Iván Cepeda mira vitória no primeiro turno na Colômbia
Candidato do Pacto Histórico defende programa contra pobreza, fome e desigualdade antes das eleições colombianas de 31 de maio
247 - O senador Iván Cepeda, candidato à presidência da Colômbia pelo Pacto Histórico, afirmou que pretende vencer ainda no primeiro turno as eleições marcadas para 31 de maio, defendendo um programa voltado ao combate à pobreza, à fome, ao desemprego e à desigualdade social. As informações são da Telesur.
Em ato realizado em Bogotá, Cepeda, que integra o mesmo campo político do presidente Gustavo Petro, apresentou a reta final de sua campanha como uma mobilização nacional em torno de um projeto de inclusão social e desenvolvimento. Segundo a Telesur, o candidato realizou seu último evento público na capital colombiana antes da votação, com encerramento de campanha previsto para domingo em Barranquilla.

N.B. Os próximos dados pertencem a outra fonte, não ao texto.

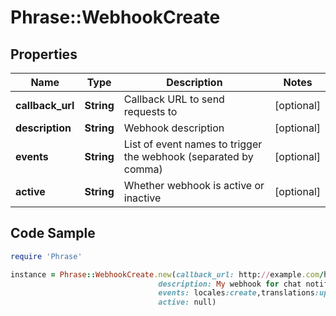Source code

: # Phrase::WebhookCreate

## Properties

Name | Type | Description | Notes
------------ | ------------- | ------------- | -------------
**callback_url** | **String** | Callback URL to send requests to | [optional] 
**description** | **String** | Webhook description | [optional] 
**events** | **String** | List of event names to trigger the webhook (separated by comma) | [optional] 
**active** | **String** | Whether webhook is active or inactive | [optional] 

## Code Sample

```ruby
require 'Phrase'

instance = Phrase::WebhookCreate.new(callback_url: http://example.com/hooks/phraseapp-notifications,
                                 description: My webhook for chat notifications,
                                 events: locales:create,translations:update,
                                 active: null)
```


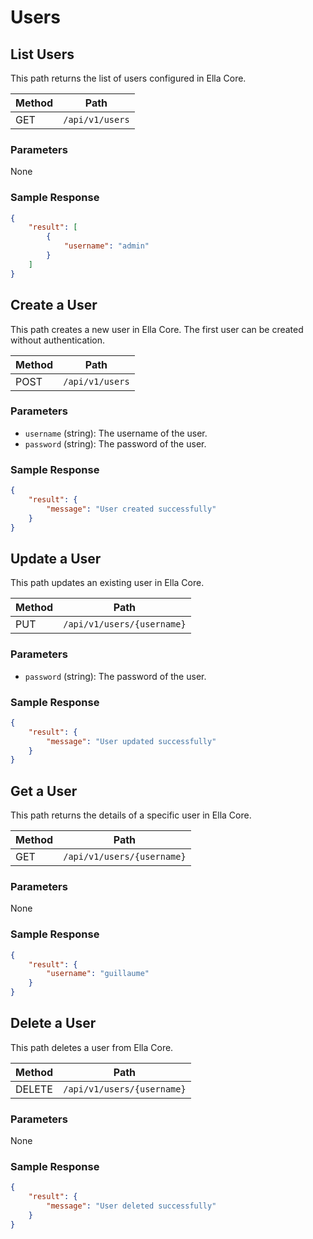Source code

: # Users

## List Users

This path returns the list of users configured in Ella Core.


| Method | Path            |
| ------ | --------------- |
| GET    | `/api/v1/users` |

### Parameters

None

### Sample Response

```json
{
    "result": [
        {
            "username": "admin"
        }
    ]
}
```

## Create a User

This path creates a new user in Ella Core. The first user can be created without authentication.

| Method | Path            |
| ------ | --------------- |
| POST   | `/api/v1/users` |

### Parameters

- `username` (string): The username of the user. 
- `password` (string): The password of the user.

### Sample Response

```json
{
    "result": {
        "message": "User created successfully"
    }
}
```

## Update a User

This path updates an existing user in Ella Core.

| Method | Path                       |
| ------ | -------------------------- |
| PUT    | `/api/v1/users/{username}` |

### Parameters

- `password` (string): The password of the user.

### Sample Response

```json
{
    "result": {
        "message": "User updated successfully"
    }
}
```

## Get a User

This path returns the details of a specific user in Ella Core.

| Method | Path                       |
| ------ | -------------------------- |
| GET    | `/api/v1/users/{username}` |

### Parameters

None

### Sample Response

```json
{
    "result": {
        "username": "guillaume"
    }
}
```

## Delete a User

This path deletes a user from Ella Core.

| Method | Path                       |
| ------ | -------------------------- |
| DELETE | `/api/v1/users/{username}` |

### Parameters

None

### Sample Response

```json
{
    "result": {
        "message": "User deleted successfully"
    }
}
```
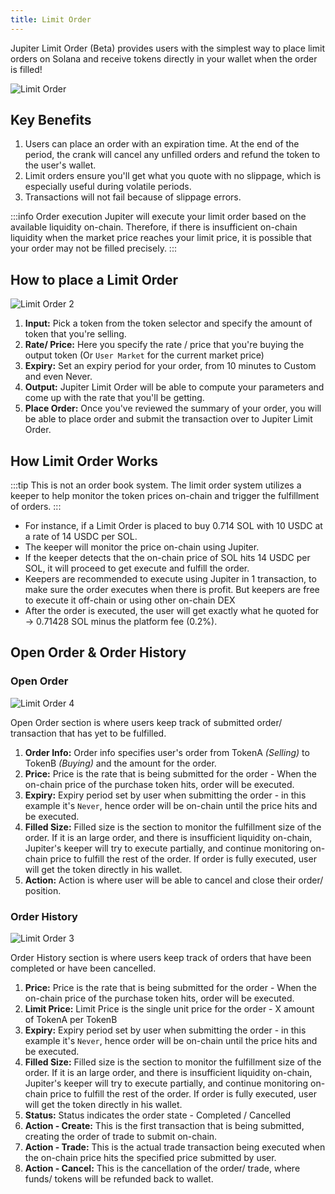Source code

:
 ```yaml
---
title: Limit Order
---
```


Jupiter Limit Order (Beta) provides users with the simplest way to place limit orders on Solana and receive tokens directly in your wallet when the order is filled!

![Limit Order](/img/limit-order/limit-order.jpg)

## Key Benefits

1. Users can place an order with an expiration time. At the end of the period, the crank will cancel any unfilled orders and refund the token to the user's wallet.
2. Limit orders ensure you'll get what you quote with no slippage, which is especially useful during volatile periods.
3. Transactions will not fail because of slippage errors.

:::info Order execution
Jupiter will execute your limit order based on the available liquidity on-chain. Therefore, if there is insufficient on-chain liquidity when the market price reaches your limit price, it is possible that your order may not be filled precisely.
:::

## How to place a Limit Order

![Limit Order 2](/img/limit-order/limit-order2.png)

1. **Input:** Pick a token from the token selector and specify the amount of token that you're selling.
2. **Rate/ Price:** Here you specify the rate / price that you're buying the output token (Or `User Market` for the current market price)
3. **Expiry:** Set an expiry period for your order, from 10 minutes to Custom and even Never.
4. **Output:** Jupiter Limit Order will be able to compute your parameters and come up with the rate that you'll be getting.
5. **Place Order:** Once you've reviewed the summary of your order, you will be able to place order and submit the transaction over to Jupiter Limit Order.

## How Limit Order Works

:::tip This is not an order book system. The limit order system utilizes a keeper to help monitor the token prices on-chain and trigger the fulfillment of orders.
:::

- For instance, if a Limit Order is placed to buy 0.714 SOL with 10 USDC at a rate of 14 USDC per SOL.
- The keeper will monitor the price on-chain using Jupiter.
- If the keeper detects that the on-chain price of SOL hits 14 USDC per SOL, it will proceed to get execute and fulfill the order.
- Keepers are recommended to execute using Jupiter in 1 transaction, to make sure the order executes when there is profit. But keepers are free to execute it off-chain or using other on-chain DEX
- After the order is executed, the user will get exactly what he quoted for → 0.71428 SOL minus the platform fee (0.2%).

## Open Order & Order History


### Open Order
![Limit Order 4](/img/limit-order/limit-order4.png)

Open Order section is where users keep track of submitted order/ transaction that has yet to be fulfilled.

1. **Order Info:** Order info specifies user's order from TokenA *(Selling)* to TokenB *(Buying)* and the amount for the order.
2. **Price:** Price is the rate that is being submitted for the order - When the on-chain price of the purchase token hits, order will be executed.
3. **Expiry:** Expiry period set by user when submitting the order - in this example it's `Never`, hence order will be on-chain until the price hits and be executed.
4. **Filled Size:** Filled size is the section to monitor the fulfillment size of the order. If it is an large order, and there is insufficient liquidity on-chain, Jupiter's keeper will try to execute partially, and continue monitoring on-chain price to fulfill the rest of the order. If order is fully executed, user will get the token directly in his wallet.
5. **Action:** Action is where user will be able to cancel and close their order/ position.

### Order History
![Limit Order 3](/img/limit-order/limit-order3.png)

Order History section is where users keep track of orders that have been completed or have been cancelled.

1. **Price:** Price is the rate that is being submitted for the order - When the on-chain price of the purchase token hits, order will be executed.
2. **Limit Price:** Limit Price is the single unit price for the order - X amount of TokenA per TokenB
3. **Expiry:** Expiry period set by user when submitting the order - in this example it's `Never`, hence order will be on-chain until the price hits and be executed.
4. **Filled Size:** Filled size is the section to monitor the fulfillment size of the order. If it is an large order, and there is insufficient liquidity on-chain, Jupiter's keeper will try to execute partially, and continue monitoring on-chain price to fulfill the rest of the order. If order is fully executed, user will get the token directly in his wallet.
5. **Status:** Status indicates the order state - Completed / Cancelled
6. **Action - Create:** This is the first transaction that is being submitted, creating the order of trade to submit on-chain.
7. **Action - Trade:** This is the actual trade transaction being executed when the on-chain price hits the specified price submitted by user.
8. **Action - Cancel:** This is the cancellation of the order/ trade, where funds/ tokens will be refunded back to wallet.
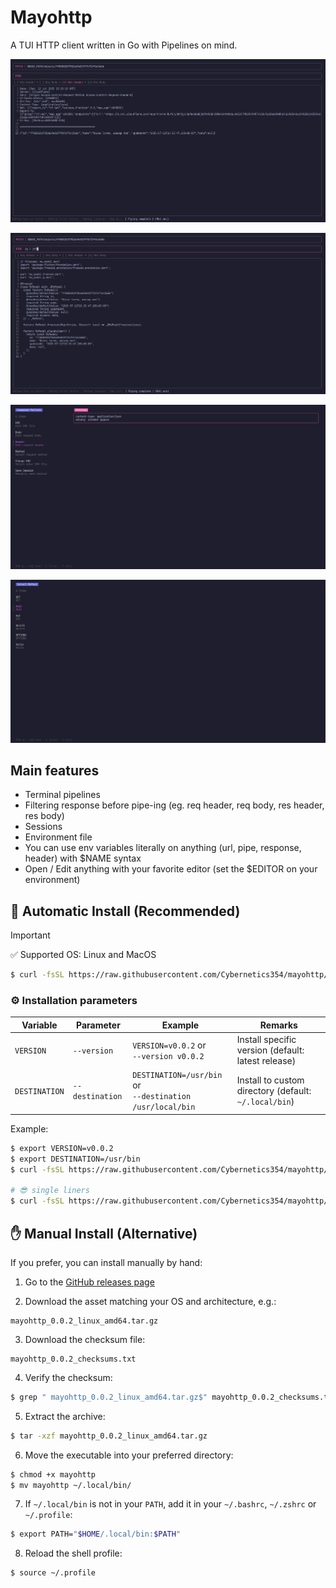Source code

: # Mayohttp

A TUI HTTP client written in Go with Pipelines on mind.

![preview](./readme/preview.png "TUI Preview")

![piping](./readme/pipe_preview.png "Piping Preview")

![command pallete](./readme/command_pallete.png "Command Pallete")

![select method](./readme/select_method.png "Select Method")

## Main features

- Terminal pipelines
- Filtering response before pipe-ing (eg. req header, req body, res header, res body)
- Sessions
- Environment file
- You can use env variables literally on anything (url, pipe, response, header) with $NAME syntax
- Open / Edit anything with your favorite editor (set the $EDITOR on your environment)

## 🚀 Automatic Install (Recommended)
> [!IMPORTANT]  
> ✅ Supported OS: Linux and MacOS

```bash
$ curl -fsSL https://raw.githubusercontent.com/Cybernetics354/mayohttp/main/.scripts/install.sh | sh"
```

### ⚙️ Installation parameters
| Variable      | Parameter       | Example                                                     | Remarks                                               |
|---------------|-----------------|-------------------------------------------------------------|-------------------------------------------------------|
| `VERSION`     | `--version`     | `VERSION=v0.0.2` or<br>`--version v0.0.2`                   | Install specific version (default: latest release)    |
| `DESTINATION` | `--destination` | `DESTINATION=/usr/bin` or<br>`--destination /usr/local/bin` | Install to custom directory (default: `~/.local/bin`) |

Example:
```bash
$ export VERSION=v0.0.2
$ export DESTINATION=/usr/bin
$ curl -fsSL https://raw.githubusercontent.com/Cybernetics354/mayohttp/main/.scripts/install.sh | sh

# 😎 single liners
$ curl -fsSL https://raw.githubusercontent.com/Cybernetics354/mayohttp/main/.scripts/install.sh | VERSION=v0.0.2 DESTINATION=/usr/bin sh
```

## ✋ Manual Install (Alternative)
If you prefer, you can install manually by hand:

1. Go to the [GitHub releases page](https://github.com/Cybernetics354/mayohttp/releases)

2. Download the asset matching your OS and architecture, e.g.:
```
mayohttp_0.0.2_linux_amd64.tar.gz
```

3. Download the checksum file:
```
mayohttp_0.0.2_checksums.txt
```

4. Verify the checksum:
```bash
$ grep " mayohttp_0.0.2_linux_amd64.tar.gz$" mayohttp_0.0.2_checksums.txt | sha256sum -c -
```

5. Extract the archive:
```bash
$ tar -xzf mayohttp_0.0.2_linux_amd64.tar.gz
```

6. Move the executable into your preferred directory:
```bash
$ chmod +x mayohttp
$ mv mayohttp ~/.local/bin/
```

7. If `~/.local/bin` is not in your `PATH`, add it in your `~/.bashrc`, `~/.zshrc` or `~/.profile`:
```bash
$ export PATH="$HOME/.local/bin:$PATH"
```

8. Reload the shell profile:
```bash
$ source ~/.profile
```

“Nosso programa é para construir oportunidades e prosperidade para toda a nação, busca eliminar a pobreza, superar a desigualdade social, acabar com a fome e o desemprego”, declarou Cepeda durante o ato.
O candidato foi recebido por apoiadores com gritos de “Iván, amigo, o povo está contigo”, em uma manifestação de apoio à campanha do Pacto Histórico. Nas redes sociais, Cepeda agradeceu a presença dos participantes e reforçou a expectativa de vitória nas urnas.
Ao fazer um balanço da campanha, Cepeda afirmou ter participado de 117 eventos públicos em diferentes regiões da Colômbia. Segundo ele, as atividades reuniram mais de 650 mil pessoas em praças, avenidas, cidades e municípios do país.
No discurso intitulado “Para o bem de todos, primeiro os pobres”, Cepeda direcionou críticas ao ex-presidente Álvaro Uribe, que governou a Colômbia entre 2002 e 2010. O candidato afirmou que Uribe representa “a justificativa para os piores crimes que foram perpetrados nas últimas décadas na Colômbia”.
Cepeda também voltou a mencionar um ato realizado em 19 de maio, em Popayán, quando afirmou que a senadora Paloma Valencia, sua família e Uribe deveriam pedir desculpas “aos povos indígenas, às comunidades afrodescendentes e ao campesinato colombiano”.
Na reta final da campanha, o candidato reivindicou a “Aliança pela Vida”, definida por ele como uma coalizão formada por “progressistas, liberais e reformistas de todo o espectro político”. De acordo com o texto original, Cepeda aparece à frente nas pesquisas de intenção de voto, seguido pelo advogado Abelardo de la Espriella, identificado como de extrema direita, e pela senadora Paloma Valencia, do Centro Democrático.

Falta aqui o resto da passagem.